If you think “teleworking” is not the hot topic that it was two or three years ago, don’t mention it to the folks at Mitel Networks Corp.

The Ottawa equipment vendor in February unveiled the 6010 Teleworker solution, an IP phone system that Mitel says makes it easy to enable employees working off site.

“Although the fashion right now might be to not talk too much about teleworking, if you look at the growth rate…in North America, Europe and Asia, it’s good,” said Jim Davies, Mitel’s vice-president of SME solutions.

“We think [the 6010] opens it up to a whole range of people who wouldn’t use it before, because of cost and simplicity.”

The 6010 consists of a Mitel IP phone at the user’s location and an IP gateway back at headquarters. To program the phone, a telecom manager need only plug the device into the corporate LAN and enter the server’s IP address.

The user at her end plugs the phone into a DSL or cable modem. The phone automatically finds the IP gateway and serves up features as if the device were within the corporation’s walls. That means colleagues dial the employee’s four- or five-digit extension and clients call the company as usual to reach her.

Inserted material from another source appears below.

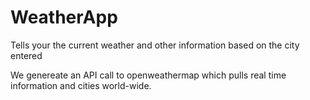 # WeatherApp
Tells your the current weather and other information based on the city entered

We genereate an API call to openweathermap which pulls real time information and cities world-wide.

“Simplicity, reliability and cost are the priorities,” Davies said.

Regarding scalability, Mitel’s IP gateways are stackable, “so there’s no limit to how far you can go.” As well, the system “is fully managed remotely. Anywhere the administrator can get Web access, he can configure phones, disable phones…. We even have a [Research In Motion Ltd.] BlackBerry interface for configuration.”

The company also kept security in mind with the 6010.

“We ended up going with 128-bit CAST encryption,” Davies said. “It would take you a year to hear a second of someone’s call.”

As for sound quality, Mitel built dynamic jitter buffers into the 6010 to help alleviate a common problem with Web-based phone service.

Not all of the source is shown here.